Si mencionamos la palabra
“diamante” vienen a la mente ideas de sofisticación y la rápida asociación con
el sentido de algo valioso, muy valioso. La historia cuenta que un niño
flacucho de piel azabache, quien en 1866, caminaba por las arenas amarillentas
del rio Orange- Sudáfrica- tropezó con un guijarro muy grande y muy duro. Un
fabuloso diamante de 21 quilates (el quilate métrico equivale a 200mg o 0,2
gramos), cuya aparición implicaría el primer paso en la extracción de diamantes
en una región que ha llegado a dar las mayores piezas a nivel mundial.
Así fue como hacia finales del
siglo XIX comenzó una extraordinaria pasión por estas piedras duras y preciosas
cuya tradición ya había aparecido, como una curiosidad, en la India. En
1665 el viajero francés Jean Baptiste Tavernier describió el más
magnifico ejemplar conocido en aquellas latitudes: El Gran Mogul, un diamante
tallado que pesaba 240 quilates y que desapareció misteriosamente como en una
novela de aventuras sin final. Hay quienes sostienen que el diamante
Koh-i-noor-que pesa 106,1 quilates y constituye una de las joyas de la corona
británica- es un trozo del legendario Gran Mogul.
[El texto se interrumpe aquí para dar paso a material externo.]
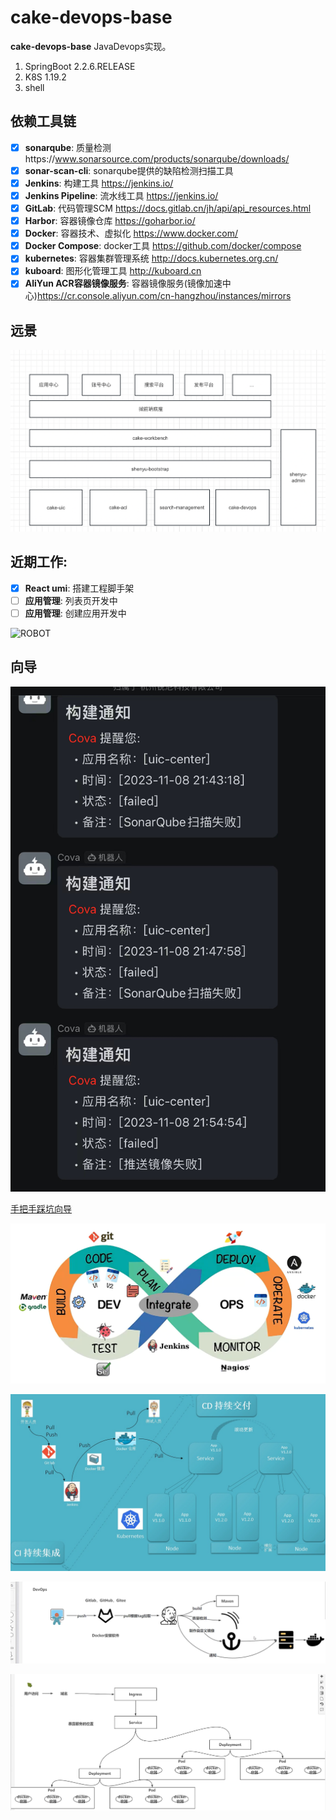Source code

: # cake-devops-base

**cake-devops-base** JavaDevops实现。

1. SpringBoot 2.2.6.RELEASE
2. K8S 1.19.2
3. shell

## 依赖工具链

- [x] **sonarqube**: 质量检测https://www.sonarsource.com/products/sonarqube/downloads/
- [x] **sonar-scan-cli**: sonarqube提供的缺陷检测扫描工具
- [x] **Jenkins**: 构建工具 https://jenkins.io/
- [x] **Jenkins Pipeline**: 流水线工具 https://jenkins.io/
- [x] **GitLab**: 代码管理SCM https://docs.gitlab.cn/jh/api/api_resources.html
- [x] **Harbor**: 容器镜像仓库 https://goharbor.io/
- [x] **Docker**: 容器技术、虚拟化 https://www.docker.com/
- [x] **Docker Compose**: docker工具 https://github.com/docker/compose
- [x] **kubernetes**: 容器集群管理系统 http://docs.kubernetes.org.cn/
- [x] **kuboard**: 图形化管理工具 http://kuboard.cn
- [x] **AliYun ACR容器镜像服务**: 容器镜像服务(镜像加速中心)https://cr.console.aliyun.com/cn-hangzhou/instances/mirrors

## 远景

![ROBOT](https://github.com/WXzhongwang/cake-devops-base/blob/main/images/future.png)

## 近期工作:
- [x] **React umi**: 搭建工程脚手架
- [ ] **应用管理**: 列表页开发中
- [ ] **应用管理**: 创建应用开发中

![ROBOT](https://github.com/WXzhongwang/cake-devops-base/blob/main/images/web.png)

## 向导

![ROBOT](https://github.com/WXzhongwang/cake-devops-base/blob/main/images/img.png)

[手把手踩坑向导](https://github.com/WXzhongwang/cake-devops-base/blob/main/README_GUIDE.md)

![CICD](https://github.com/WXzhongwang/cake-devops-base/blob/main/images/2021-11-23_175935.png)

![核心业务](https://github.com/WXzhongwang/cake-devops-base/blob/main/images/image-20211125154112097.png)

![DEVOPS](https://github.com/WXzhongwang/cake-devops-base/blob/main/images/devops.jpg)

![K8S](https://github.com/WXzhongwang/cake-devops-base/blob/main/images/k8s%E7%AE%80%E5%8D%95%E7%90%86%E8%A7%A3.jpg)
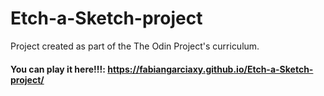 # Etch-a-Sketch-project
Project created as part of the The Odin Project's curriculum.

#### You can play it here!!!: https://fabiangarciaxy.github.io/Etch-a-Sketch-project/
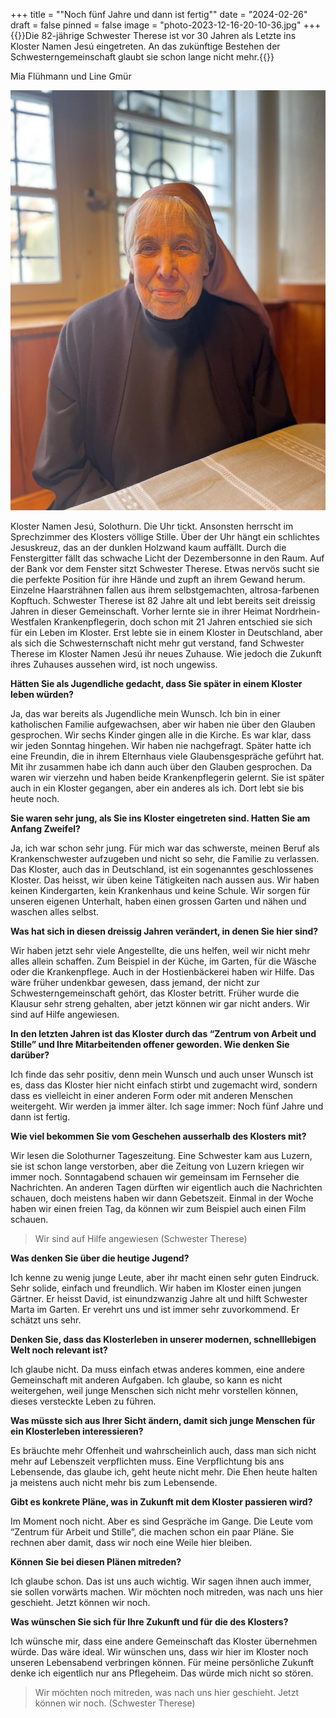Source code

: +++
title = "\"Noch fünf Jahre und dann ist fertig\""
date = "2024-02-26"
draft = false
pinned = false
image = "photo-2023-12-16-20-10-36.jpg"
+++
{{<lead>}}Die 82-jährige Schwester Therese ist vor 30 Jahren als Letzte ins Kloster Namen Jesú eingetreten. An das zukünftige Bestehen der Schwesterngemeinschaft glaubt sie schon lange nicht mehr.{{</lead>}}

Mia Flühmann und Line Gmür

![Schwester Therese verfolgt gerne am Fenster des Sprechzimmers das Geschehen ausserhalb des Klosters Namen Jesú. (Fotografie von Mia Flühmann, 16.12.2023)](photo-2023-12-16-20-10-36.jpg)

Kloster Namen Jesú, Solothurn. Die Uhr tickt. Ansonsten herrscht im Sprechzimmer des Klosters völlige Stille. Über der Uhr hängt ein schlichtes Jesuskreuz, das an der dunklen Holzwand kaum auffällt. Durch die Fenstergitter fällt das schwache Licht der Dezembersonne in den Raum. Auf der Bank vor dem Fenster sitzt Schwester Therese. Etwas nervös sucht sie die perfekte Position für ihre Hände und zupft an ihrem Gewand herum. Einzelne Haarsträhnen fallen aus ihrem selbstgemachten, altrosa-farbenen Kopftuch. Schwester Therese ist 82 Jahre alt und lebt bereits seit dreissig Jahren in dieser Gemeinschaft. Vorher lernte sie in ihrer Heimat Nordrhein-Westfalen Krankenpflegerin, doch schon mit 21 Jahren entschied sie sich für ein Leben im Kloster. Erst lebte sie in einem Kloster in Deutschland, aber als sich die Schwesternschaft nicht mehr gut verstand, fand Schwester Therese im Kloster Namen Jesú ihr neues Zuhause. Wie jedoch die Zukunft ihres Zuhauses aussehen wird, ist noch ungewiss.

**Hätten Sie als Jugendliche gedacht, dass Sie später in einem Kloster leben würden?**

Ja, das war bereits als Jugendliche mein Wunsch. Ich bin in einer katholischen Familie aufgewachsen, aber wir haben nie über den Glauben gesprochen. Wir sechs Kinder gingen alle in die Kirche. Es war klar, dass wir jeden Sonntag hingehen. Wir haben nie nachgefragt. Später hatte ich eine Freundin, die in ihrem Elternhaus viele Glaubensgespräche geführt hat. Mit ihr zusammen habe ich dann auch über den Glauben gesprochen. Da waren wir vierzehn und haben beide Krankenpflegerin gelernt. Sie ist später auch in ein Kloster gegangen, aber ein anderes als ich. Dort lebt sie bis heute noch.

**Sie waren sehr jung, als Sie ins Kloster eingetreten sind. Hatten Sie am Anfang Zweifel?**

Ja, ich war schon sehr jung. Für mich war das schwerste, meinen Beruf als Krankenschwester aufzugeben und nicht so sehr, die Familie zu verlassen. Das Kloster, auch das in Deutschland, ist ein sogenanntes geschlossenes Kloster. Das heisst, wir üben keine Tätigkeiten nach aussen aus. Wir haben keinen Kindergarten, kein Krankenhaus und keine Schule. Wir sorgen für unseren eigenen Unterhalt, haben einen grossen Garten und nähen und waschen alles selbst. 

**Was hat sich in diesen dreissig Jahren verändert, in denen Sie hier sind?**

Wir haben jetzt sehr viele Angestellte, die uns helfen, weil wir nicht mehr alles allein schaffen. Zum Beispiel in der Küche, im Garten, für die Wäsche oder die Krankenpflege. Auch in der Hostienbäckerei haben wir Hilfe. Das wäre früher undenkbar gewesen, dass jemand, der nicht zur Schwesterngemeinschaft gehört, das Kloster betritt. Früher wurde die Klausur sehr streng gehalten, aber jetzt können wir gar nicht anders. Wir sind auf Hilfe angewiesen.

**In den letzten Jahren ist das Kloster durch das “Zentrum von Arbeit und Stille” und Ihre Mitarbeitenden offener geworden. Wie denken Sie darüber?**

Ich finde das sehr positiv, denn mein Wunsch und auch unser Wunsch ist es, dass das Kloster hier nicht einfach stirbt und zugemacht wird, sondern dass es vielleicht in einer anderen Form oder mit anderen Menschen weitergeht. Wir werden ja immer älter. Ich sage immer: Noch fünf Jahre und dann ist fertig.

**Wie viel bekommen Sie vom Geschehen ausserhalb des Klosters mit?**

Wir lesen die Solothurner Tageszeitung. Eine Schwester kam aus Luzern, sie ist schon lange verstorben, aber die Zeitung von Luzern kriegen wir immer noch. Sonntagabend schauen wir gemeinsam im Fernseher die Nachrichten. An anderen Tagen dürften wir eigentlich auch die Nachrichten schauen, doch meistens haben wir dann Gebetszeit. Einmal in der Woche haben wir einen freien Tag, da können wir zum Beispiel auch einen Film schauen.

> Wir sind auf Hilfe angewiesen (Schwester Therese)

**Was denken Sie über die heutige Jugend?**

Ich kenne zu wenig junge Leute, aber ihr macht einen sehr guten Eindruck. Sehr solide, einfach und freundlich. Wir haben im Kloster einen jungen Gärtner. Er heisst David, ist einundzwanzig Jahre alt und hilft Schwester Marta im Garten. Er verehrt uns und ist immer sehr zuvorkommend. Er schätzt uns sehr.

**Denken Sie, dass das Klosterleben in unserer modernen, schnelllebigen Welt noch relevant ist?**

Ich glaube nicht. Da muss einfach etwas anderes kommen, eine andere Gemeinschaft mit anderen Aufgaben. Ich glaube, so kann es nicht weitergehen, weil junge Menschen sich nicht mehr vorstellen können, dieses versteckte Leben zu führen.

**Was müsste sich aus Ihrer Sicht ändern, damit sich junge Menschen für ein Klosterleben interessieren?**

Es bräuchte mehr Offenheit und wahrscheinlich auch, dass man sich nicht mehr auf Lebenszeit verpflichten muss. Eine Verpflichtung bis ans Lebensende, das glaube ich, geht heute nicht mehr. Die Ehen heute halten ja meistens auch nicht mehr bis zum Lebensende.

**Gibt es konkrete Pläne, was in Zukunft mit dem Kloster passieren wird?**

Im Moment noch nicht. Aber es sind Gespräche im Gange. Die Leute vom “Zentrum für Arbeit und Stille”, die machen schon ein paar Pläne. Sie rechnen aber damit, dass wir noch eine Weile hier bleiben.

**Können Sie bei diesen Plänen mitreden?**

Ich glaube schon. Das ist uns auch wichtig. Wir sagen ihnen auch immer, sie sollen vorwärts machen. Wir möchten noch mitreden, was nach uns hier geschieht. Jetzt können wir noch.

**Was wünschen Sie sich für Ihre Zukunft und für die des Klosters?**

Ich wünsche mir, dass eine andere Gemeinschaft das Kloster übernehmen würde. Das wäre ideal. Wir wünschen uns, dass wir hier im Kloster noch unseren Lebensabend verbringen können. Für meine persönliche Zukunft denke ich eigentlich nur ans Pflegeheim. Das würde mich nicht so stören.

> Wir möchten noch mitreden, was nach uns hier geschieht. Jetzt können wir noch. (Schwester Therese)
El nombre del diamante proviene
del griego “adamas” o “adamantem”, que significa “el invencible”; y en efecto,
ha sido utilizado con frecuencia para simbolizar lo eterno e infinito. Estas
cualidades provienen de algunas de las virtudes que se le adjudican a esta
piedra, algunas verdaderas y otras que habitan el territorio de las fantasías.
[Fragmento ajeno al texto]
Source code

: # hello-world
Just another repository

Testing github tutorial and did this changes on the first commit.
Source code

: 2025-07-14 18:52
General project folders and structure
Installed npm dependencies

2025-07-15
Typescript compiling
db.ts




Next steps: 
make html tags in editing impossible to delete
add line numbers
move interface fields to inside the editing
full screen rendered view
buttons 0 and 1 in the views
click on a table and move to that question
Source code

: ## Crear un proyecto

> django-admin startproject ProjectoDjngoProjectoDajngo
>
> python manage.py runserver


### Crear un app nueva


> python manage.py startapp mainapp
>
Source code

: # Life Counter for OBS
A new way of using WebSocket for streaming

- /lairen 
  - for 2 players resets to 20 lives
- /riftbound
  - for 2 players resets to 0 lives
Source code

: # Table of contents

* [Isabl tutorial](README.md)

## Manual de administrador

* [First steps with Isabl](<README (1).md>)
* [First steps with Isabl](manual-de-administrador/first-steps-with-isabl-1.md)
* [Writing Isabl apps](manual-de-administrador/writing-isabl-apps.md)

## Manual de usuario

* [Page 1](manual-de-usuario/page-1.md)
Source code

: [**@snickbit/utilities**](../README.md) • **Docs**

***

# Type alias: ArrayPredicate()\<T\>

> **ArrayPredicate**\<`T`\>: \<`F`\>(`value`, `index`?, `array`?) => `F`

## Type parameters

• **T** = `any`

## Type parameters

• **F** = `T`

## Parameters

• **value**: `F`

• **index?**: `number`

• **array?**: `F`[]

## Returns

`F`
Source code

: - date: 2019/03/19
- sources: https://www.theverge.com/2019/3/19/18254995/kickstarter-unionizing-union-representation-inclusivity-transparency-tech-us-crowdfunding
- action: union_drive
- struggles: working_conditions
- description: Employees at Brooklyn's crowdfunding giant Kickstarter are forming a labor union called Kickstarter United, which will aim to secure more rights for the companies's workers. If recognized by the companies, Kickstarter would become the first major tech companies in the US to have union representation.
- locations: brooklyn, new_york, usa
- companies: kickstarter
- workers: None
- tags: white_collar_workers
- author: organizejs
Sin embargo, el diamante es la sustancia más dura conocida; en la escala de
dureza de Mohs (que mide la dureza relativa en un baremo entre 1 y 10), el
diamante recibe el índice 10. Otra virtud es su resistencia al rayado.
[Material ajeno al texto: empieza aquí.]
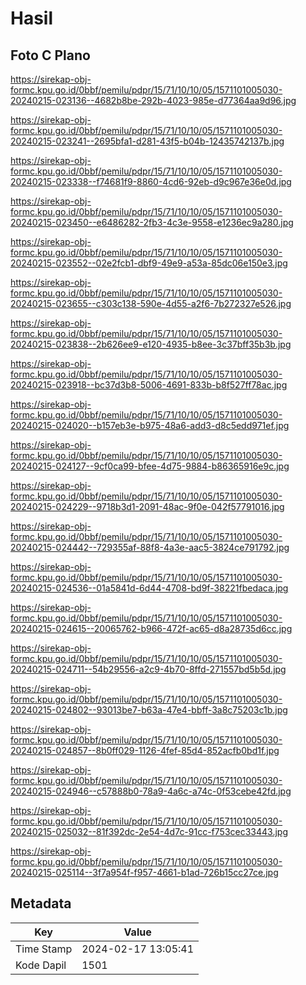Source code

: # Hasil

## Foto C Plano

https://sirekap-obj-formc.kpu.go.id/0bbf/pemilu/pdpr/15/71/10/10/05/1571101005030-20240215-023136--4682b8be-292b-4023-985e-d77364aa9d96.jpg

https://sirekap-obj-formc.kpu.go.id/0bbf/pemilu/pdpr/15/71/10/10/05/1571101005030-20240215-023241--2695bfa1-d281-43f5-b04b-12435742137b.jpg

https://sirekap-obj-formc.kpu.go.id/0bbf/pemilu/pdpr/15/71/10/10/05/1571101005030-20240215-023338--f74681f9-8860-4cd6-92eb-d9c967e36e0d.jpg

https://sirekap-obj-formc.kpu.go.id/0bbf/pemilu/pdpr/15/71/10/10/05/1571101005030-20240215-023450--e6486282-2fb3-4c3e-9558-e1236ec9a280.jpg

https://sirekap-obj-formc.kpu.go.id/0bbf/pemilu/pdpr/15/71/10/10/05/1571101005030-20240215-023552--02e2fcb1-dbf9-49e9-a53a-85dc06e150e3.jpg

https://sirekap-obj-formc.kpu.go.id/0bbf/pemilu/pdpr/15/71/10/10/05/1571101005030-20240215-023655--c303c138-590e-4d55-a2f6-7b272327e526.jpg

https://sirekap-obj-formc.kpu.go.id/0bbf/pemilu/pdpr/15/71/10/10/05/1571101005030-20240215-023838--2b626ee9-e120-4935-b8ee-3c37bff35b3b.jpg

https://sirekap-obj-formc.kpu.go.id/0bbf/pemilu/pdpr/15/71/10/10/05/1571101005030-20240215-023918--bc37d3b8-5006-4691-833b-b8f527ff78ac.jpg

https://sirekap-obj-formc.kpu.go.id/0bbf/pemilu/pdpr/15/71/10/10/05/1571101005030-20240215-024020--b157eb3e-b975-48a6-add3-d8c5edd971ef.jpg

https://sirekap-obj-formc.kpu.go.id/0bbf/pemilu/pdpr/15/71/10/10/05/1571101005030-20240215-024127--9cf0ca99-bfee-4d75-9884-b86365916e9c.jpg

https://sirekap-obj-formc.kpu.go.id/0bbf/pemilu/pdpr/15/71/10/10/05/1571101005030-20240215-024229--9718b3d1-2091-48ac-9f0e-042f57791016.jpg

https://sirekap-obj-formc.kpu.go.id/0bbf/pemilu/pdpr/15/71/10/10/05/1571101005030-20240215-024442--729355af-88f8-4a3e-aac5-3824ce791792.jpg

https://sirekap-obj-formc.kpu.go.id/0bbf/pemilu/pdpr/15/71/10/10/05/1571101005030-20240215-024536--01a5841d-6d44-4708-bd9f-38221fbedaca.jpg

https://sirekap-obj-formc.kpu.go.id/0bbf/pemilu/pdpr/15/71/10/10/05/1571101005030-20240215-024615--20065762-b966-472f-ac65-d8a28735d6cc.jpg

https://sirekap-obj-formc.kpu.go.id/0bbf/pemilu/pdpr/15/71/10/10/05/1571101005030-20240215-024711--54b29556-a2c9-4b70-8ffd-271557bd5b5d.jpg

https://sirekap-obj-formc.kpu.go.id/0bbf/pemilu/pdpr/15/71/10/10/05/1571101005030-20240215-024802--93013be7-b63a-47e4-bbff-3a8c75203c1b.jpg

https://sirekap-obj-formc.kpu.go.id/0bbf/pemilu/pdpr/15/71/10/10/05/1571101005030-20240215-024857--8b0ff029-1126-4fef-85d4-852acfb0bd1f.jpg

https://sirekap-obj-formc.kpu.go.id/0bbf/pemilu/pdpr/15/71/10/10/05/1571101005030-20240215-024946--c57888b0-78a9-4a6c-a74c-0f53cebe42fd.jpg

https://sirekap-obj-formc.kpu.go.id/0bbf/pemilu/pdpr/15/71/10/10/05/1571101005030-20240215-025032--81f392dc-2e54-4d7c-91cc-f753cec33443.jpg

https://sirekap-obj-formc.kpu.go.id/0bbf/pemilu/pdpr/15/71/10/10/05/1571101005030-20240215-025114--3f7a954f-f957-4661-b1ad-726b15cc27ce.jpg


## Metadata

| Key        | Value               |
| ---------- | ------------------- |
| Time Stamp | 2024-02-17 13:05:41 |
| Kode Dapil | 1501                |



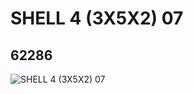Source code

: # SHELL 4 (3X5X2)  07
## 62286
![SHELL 4 (3X5X2)  07](https://lc-www-live-s.legocdn.com/media/bricks/5/2/4521597.jpg)
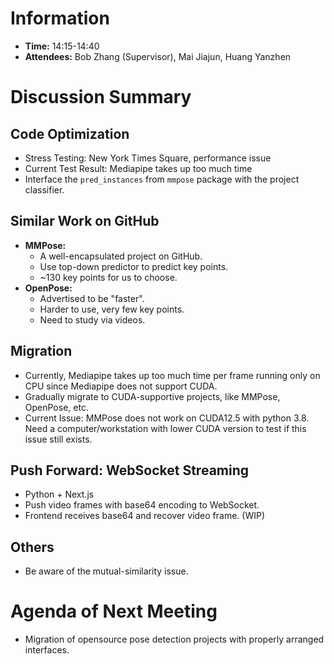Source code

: # Information
- **Time:** 14:15-14:40
- **Attendees:** Bob Zhang (Supervisor), Mai Jiajun, Huang Yanzhen 
# Discussion Summary
## Code Optimization
- Stress Testing: New York Times Square, performance issue
- Current Test Result: Mediapipe takes up too much time
- Interface the `pred_instances` from `mmpose` package with the project classifier.
## Similar Work on GitHub
- **MMPose:** 
	- A well-encapsulated project on GitHub.
	- Use top-down predictor to predict key points.
	- ~130 key points for us to choose.
- **OpenPose:**
	- Advertised to be "faster".
	- Harder to use, very few key points. 
	- Need to study via videos.
## Migration
- Currently, Mediapipe takes up too much time per frame running only on CPU since Mediapipe does not support CUDA.
- Gradually migrate to CUDA-supportive projects, like MMPose, OpenPose, etc.
- Current Issue: MMPose does not work on CUDA12.5 with python 3.8. Need a computer/workstation with lower CUDA version to test if this issue still exists.
## Push Forward: WebSocket Streaming
- Python + Next.js
- Push video frames with base64 encoding to WebSocket.
- Frontend receives base64 and recover video frame. (WIP)
## Others
- Be aware of the mutual-similarity issue.
# Agenda of Next Meeting
- Migration of opensource pose detection projects with properly arranged interfaces.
Las dos características más
importantes de los diamantes son el brillo y el fuego de la piedra que devienen
de dos fenómenos físicos: la refracción y la dispersión. El índice de
refracción-que registra cuanto se desvían los rayos de luz-es ensalzado (o
eventualmente, “arruinado”) por el joyero tallista a partir de un complicado
proceso de exfoliación, aserradura, talla y pulimento que recibe el nombre de
arte lapidario. Este artesano talla las facetas de modo que cada rayo de luz se
refleje muchas veces antes de salir de la piedra. El índice de refracción es ligeramente distinto para color de luz; la
luz blanca se divide en componentes dando lugar a los brillos y fuegos
multicolores de los diamantes. La otra virtud es la dispersión, fenómeno que
registra la separación de los colores de
la luz blanca, de tal manera que la piedra, cuando ha sido cortada en forma
adecuada, centellea.
Mucha gente cree que los
diamantes deben ser transparentes. Es cierto que las mejores gemas son
transparentes; pero también existen piedras conocidas como “diamantes blancos”,
muy apreciadas. De menor prestigio son las piedras con un matiz amarillo o
castaño, que son las más comunes; verdes y azules, las más raras, y rojas, muy
inusuales. No se puede dejar de mencionar a los “diamantes negros” piedras tan
escasas como tremendamente valiosas.
Desde hace varias décadas han
proliferado diamantes de imitación, fruto de un complejo proceso industrial.
Son tan duros y bellos como los originales, pero carecen de dos propiedades
fundamentales. Los auténticos diamantes son transparentes a los rayos X y, al
ser buenos conductores de calor, son fríos al tacto. La temperatura, por lo
tanto, es una buena manera de probar la autenticidad de la piedra.
Entre los mitos esta aquel que
alimentó James Bond: “Los diamantes son eternos”, lo que no es cierto, pues
sometidos al calor, el diamante regresa a su estado natural: se carboniza. Sin
embargo, y haciendo caso omiso de esta contingencia, Marilyn Monroe alimentó el
mito de que “los mejores amigos de las mujeres son los diamantes”. Justamente
ella; el más bello y frágil de los diamantes.